Captain Adorable walked into our church, saw her, and decided to pursue her like a man. He is godly and has upstanding character. He’s thoughtful and really good at taking care of her. It’s not that I want him, but in all the little ways that he’s perfect for her I want a good man of character who is perfect for me

How often have I thought of that exact scenario for myself? And then it happens, but not for me. For her after she’s waited a year. I’ve waited for 25.

–       My pride was damaged because I thought I was above jealousy. I needed to get over myself. My flesh is still susceptible to every form of sin. Also, for the past couple of years I’ve been more content in my singleness than ever before. Really and truly happy where I am. Then suddenly she gets a guy and all that is out the window? I was pissed that jealousy had ruined my content-with-my-gift-of-singleness streak. I also needed to get over myself about that.
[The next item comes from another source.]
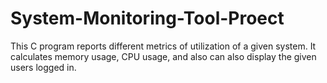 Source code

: # System-Monitoring-Tool-Proect
This C program reports different metrics of utilization of a given system. It calculates memory usage, CPU usage, and also can also display the given users logged in.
–       If something was going to change, I wanted it to change for all three of us at once. It made me realize that whoever starts seeing someone next, either me or Logicat, it’s going to really suck for the other. 

–       I didn’t want things to change, period. I couldn’t tell Bushbaby how I was feeling because she’d feel bad and I didn’t want to burst her bubble! It was the first time I couldn’t talk to her about something and that might have been the most upsetting part of it all.

Once I sorted all this out I felt much better though I swear I gained ten pounds during those five days. 

I hate feeling like that…Like I don’t have control of myself. It makes me have more compassion on people who are emotional all the time. But, the upside for them is that they feel joy and excitement more than I do. I’m jealous of them for that.

Maybe not Jealous Rage Monster jealous, but I guess I can be a jealous person after all.